I’ve been at this for nearly three years now, and I’ve uncovered a dreadful, dreadful mistake that I was making, am making, have been making with regularity the entire time. Like many pregnant women, I devoured books about pregnancy, books about parenting strategies, What to Expect the First Year, the Happiest Baby on the Block, Baby Wise, and so on and so on ad infinitum.
A lot of these books, a lot of the Internet advice (at least the advice I chose to listen to and follow like gospel) explain that you can’t spoil a baby. If the baby cries, you pick her up. If she wants to be snuggled, you snuggle her. If she wants to be fed, you feed her. If she is thirsty, you give her something to drink. If she wants to be inside, outside, upside down; you adjust and accommodate. Just about the only thing on which I did not cave to the whims of the tiny dictator was sleep. And I do thank the heavens for allowing me to find some sort of resolve on something in the last three years, because this could have gone so much worse.
From a place deep inside me that resides right next to my insatiable need to be liked, I believed the advice, I took it to heart. All of it. And now, as R enters childhood and leaves her babyhood behind her (sob!), I am paying for it. I am paying for every time I answered a demand for “more juice” with an immediate sippy cup. I am paying for every time I obediently hoisted her onto my hip in response to outstretched arms. I am paying for every time I allowed her to throw her food on the floor with impunity, simply picking up the pieces with a gentle admonishment.

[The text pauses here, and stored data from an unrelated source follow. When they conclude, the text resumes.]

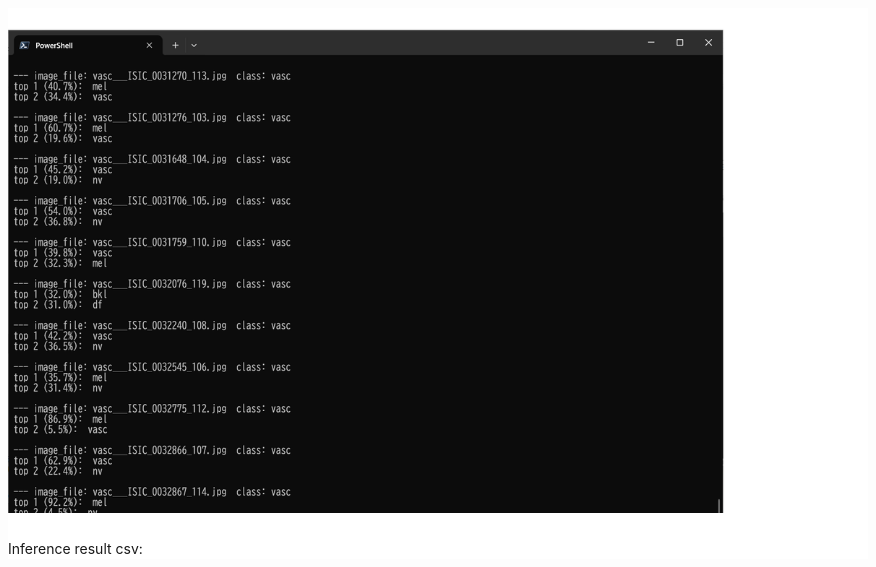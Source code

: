 <img src="./asset/Skin_Cancer_infer_console_output_at_epoch_47_0103.png" width="740" height="auto"><br>
<br>
Inference result csv:<br>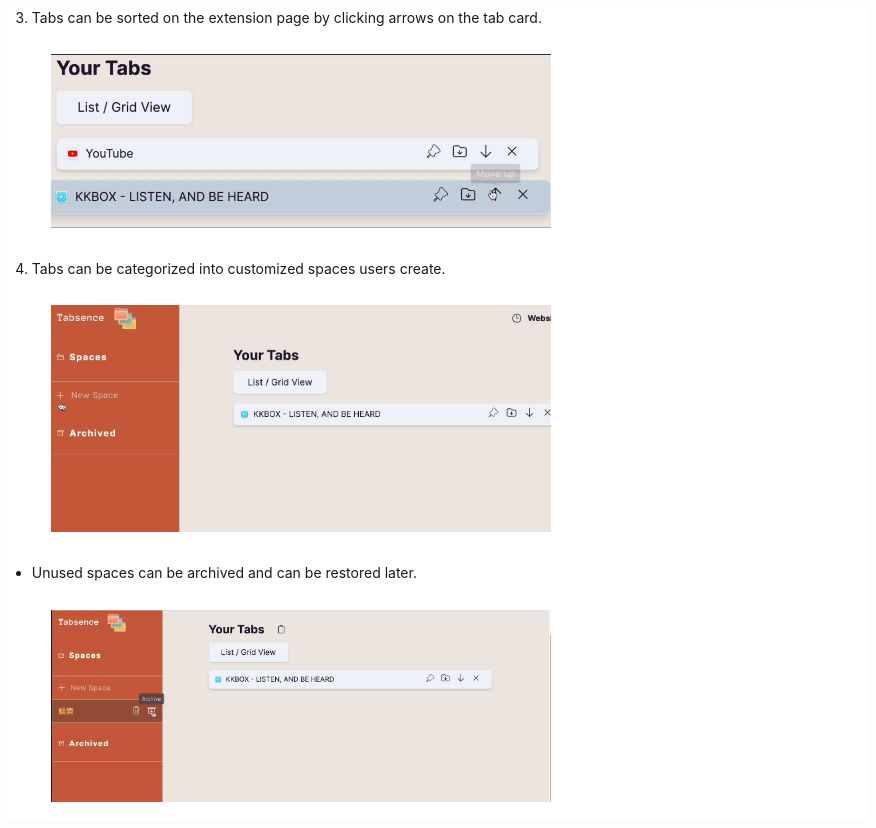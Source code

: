 3. Tabs can be sorted on the extension page by clicking arrows on the tab card.
<div style="padding: 12px 43px;">
   <img src="public/assets/sort-tabs.gif" width="500" alt="sort tabs" />
</div>

4. Tabs can be categorized into customized spaces users create.
<div style="padding: 12px 43px;">
   <img src="public/assets/move-tab-to-space.gif" width="500" alt="sort tabs" />
</div>

- Unused spaces can be archived and can be restored later.
<div style="padding: 12px 43px;">
   <img src="public/assets/archive-and-restore.gif" width="500" alt="sort tabs" />
</div>
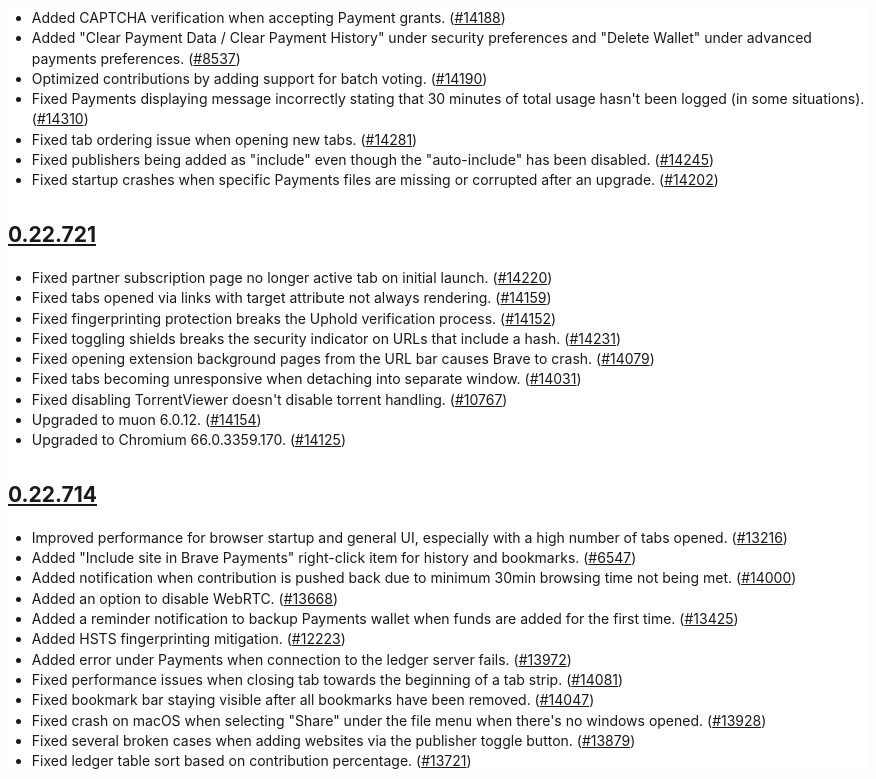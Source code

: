  - Added CAPTCHA verification when accepting Payment grants. ([#14188](https://github.com/brave/browser-laptop/issues/14188))
 - Added "Clear Payment Data / Clear Payment History" under security preferences and "Delete Wallet" under advanced payments preferences. ([#8537](https://github.com/brave/browser-laptop/issues/8537))
 - Optimized contributions by adding support for batch voting. ([#14190](https://github.com/brave/browser-laptop/issues/14190))
 - Fixed Payments displaying message incorrectly stating that 30 minutes of total usage hasn't been logged (in some situations). ([#14310](https://github.com/brave/browser-laptop/issues/14310))
 - Fixed tab ordering issue when opening new tabs. ([#14281](https://github.com/brave/browser-laptop/issues/14281))
 - Fixed publishers being added as "include" even though the "auto-include" has been disabled. ([#14245](https://github.com/brave/browser-laptop/issues/14245))
 - Fixed startup crashes when specific Payments files are missing or corrupted after an upgrade. ([#14202](https://github.com/brave/browser-laptop/issues/14202))

## [0.22.721](https://github.com/brave/browser-laptop/releases/tag/v0.22.721dev)

 - Fixed partner subscription page no longer active tab on initial launch. ([#14220](https://github.com/brave/browser-laptop/issues/14220))
 - Fixed tabs opened via links with target attribute not always rendering. ([#14159](https://github.com/brave/browser-laptop/issues/14159))
 - Fixed fingerprinting protection breaks the Uphold verification process. ([#14152](https://github.com/brave/browser-laptop/issues/14152))
 - Fixed toggling shields breaks the security indicator on URLs that include a hash. ([#14231](https://github.com/brave/browser-laptop/issues/14231))
 - Fixed opening extension background pages from the URL bar causes Brave to crash. ([#14079](https://github.com/brave/browser-laptop/issues/14079))
 - Fixed tabs becoming unresponsive when detaching into separate window. ([#14031](https://github.com/brave/browser-laptop/issues/14031))
 - Fixed disabling TorrentViewer doesn't disable torrent handling. ([#10767](https://github.com/brave/browser-laptop/issues/10767))
 - Upgraded to muon 6.0.12. ([#14154](https://github.com/brave/browser-laptop/issues/14154))
 - Upgraded to Chromium 66.0.3359.170. ([#14125](https://github.com/brave/browser-laptop/issues/14125))

## [0.22.714](https://github.com/brave/browser-laptop/releases/tag/v0.22.714dev)

 - Improved performance for browser startup and general UI, especially with a high number of tabs opened. ([#13216](https://github.com/brave/browser-laptop/issues/13216))
 - Added "Include site in Brave Payments" right-click item for history and bookmarks. ([#6547](https://github.com/brave/browser-laptop/issues/6547))
 - Added notification when contribution is pushed back due to minimum 30min browsing time not being met. ([#14000](https://github.com/brave/browser-laptop/issues/14000))
 - Added an option to disable WebRTC. ([#13668](https://github.com/brave/browser-laptop/issues/13668))
 - Added a reminder notification to backup Payments wallet when funds are added for the first time. ([#13425](https://github.com/brave/browser-laptop/issues/13425))
 - Added HSTS fingerprinting mitigation. ([#12223](https://github.com/brave/browser-laptop/issues/12223))
 - Added error under Payments when connection to the ledger server fails. ([#13972](https://github.com/brave/browser-laptop/issues/13972))
 - Fixed performance issues when closing tab towards the beginning of a tab strip. ([#14081](https://github.com/brave/browser-laptop/issues/14081))
 - Fixed bookmark bar staying visible after all bookmarks have been removed. ([#14047](https://github.com/brave/browser-laptop/issues/14047))
 - Fixed crash on macOS when selecting "Share" under the file menu when there's no windows opened. ([#13928](https://github.com/brave/browser-laptop/issues/13928))
 - Fixed several broken cases when adding websites via the publisher toggle button. ([#13879](https://github.com/brave/browser-laptop/issues/13879))
 - Fixed ledger table sort based on contribution percentage. ([#13721](https://github.com/brave/browser-laptop/issues/13721))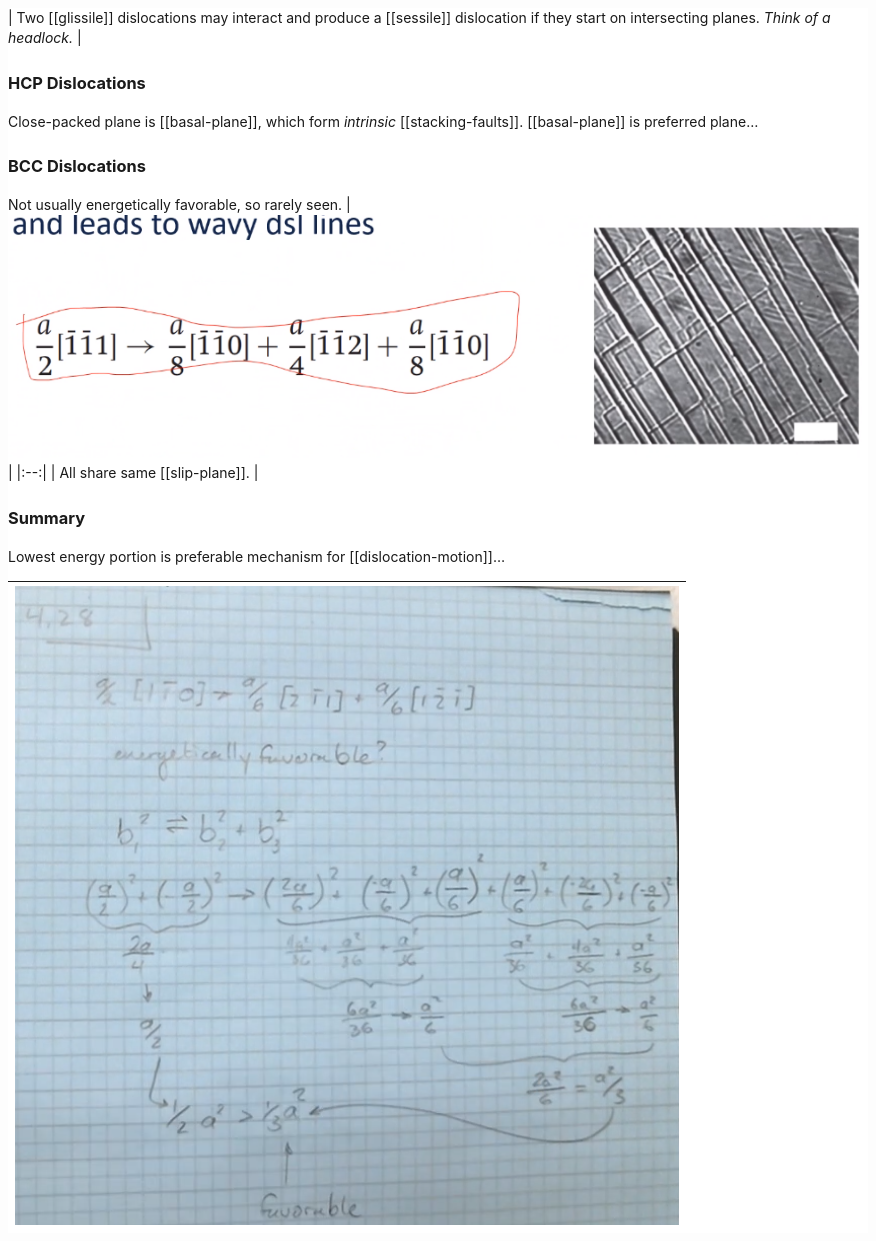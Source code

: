 | Two [[glissile]] dislocations may interact and produce a [[sessile]] dislocation if they start on intersecting planes. *Think of a headlock.* |


### HCP Dislocations
Close-packed plane is [[basal-plane]], which form *intrinsic* [[stacking-faults]].
[[basal-plane]] is preferred plane$\dots$


### BCC Dislocations
Not usually energetically favorable, so rarely seen.
| ![](../../../attachments/engr-839-001-mechanical-metallurgy/bcc_dislocation_example_210927_190203_EST.png) |
|:--:|
| All share same [[slip-plane]]. |


### Summary
Lowest energy portion is preferable mechanism for [[dislocation-motion]]$\dots$

| ![](../../../attachments/engr-839-001-mechanical-metallurgy/problem_4_28_solution_210927_190345_EST.png) |
|:--:|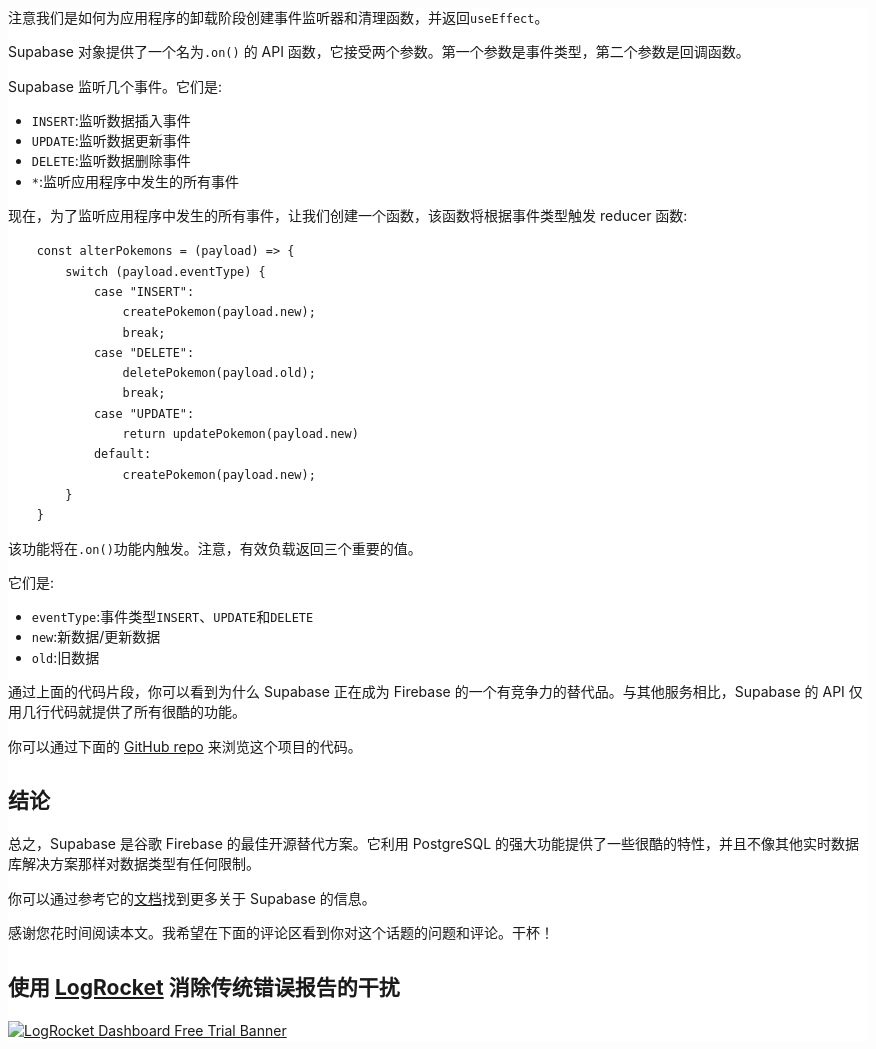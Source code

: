 注意我们是如何为应用程序的卸载阶段创建事件监听器和清理函数，并返回`useEffect`。

Supabase 对象提供了一个名为`.on()` 的 API 函数，它接受两个参数。第一个参数是事件类型，第二个参数是回调函数。

Supabase 监听几个事件。它们是:

*   `INSERT`:监听数据插入事件
*   `UPDATE`:监听数据更新事件
*   `DELETE`:监听数据删除事件
*   `*`:监听应用程序中发生的所有事件

现在，为了监听应用程序中发生的所有事件，让我们创建一个函数，该函数将根据事件类型触发 reducer 函数:

```
    const alterPokemons = (payload) => {
        switch (payload.eventType) {
            case "INSERT":
                createPokemon(payload.new);
                break;
            case "DELETE":
                deletePokemon(payload.old);
                break;
            case "UPDATE":
                return updatePokemon(payload.new)
            default:
                createPokemon(payload.new);
        }
    }

```

该功能将在`.on()`功能内触发。注意，有效负载返回三个重要的值。

它们是:

*   `eventType`:事件类型`INSERT`、`UPDATE`和`DELETE`
*   `new`:新数据/更新数据
*   `old`:旧数据

通过上面的代码片段，你可以看到为什么 Supabase 正在成为 Firebase 的一个有竞争力的替代品。与其他服务相比，Supabase 的 API 仅用几行代码就提供了所有很酷的功能。

你可以通过下面的 [GitHub repo](https://github.com/LMPerera/supabase-pokemons) 来浏览这个项目的代码。

## 结论

总之，Supabase 是谷歌 Firebase 的最佳开源替代方案。它利用 PostgreSQL 的强大功能提供了一些很酷的特性，并且不像其他实时数据库解决方案那样对数据类型有任何限制。

你可以通过参考它的[文档](https://supabase.io/docs)找到更多关于 Supabase 的信息。

感谢您花时间阅读本文。我希望在下面的评论区看到你对这个话题的问题和评论。干杯！

## 使用 [LogRocket](https://lp.logrocket.com/blg/signup) 消除传统错误报告的干扰

[![LogRocket Dashboard Free Trial Banner](img/d6f5a5dd739296c1dd7aab3d5e77eeb9.png)](https://lp.logrocket.com/blg/signup)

She’s spoiled. She’s not even pleasant to be around much of the time. If she asks for something nicely and is denied, she resorts to angry demands and temper tantrums.
The hammer is about to drop in our house.
As much as it has been hurting me to deny her simple pleasures like a few minutes of Cinderella after her bath or an extra story before bed time, I tell myself that I need to do it for her own good (how’s that for a parenting phrase?). She is becoming a little tyrant, and that is unacceptable.
Why is it that punishing her also punishes me?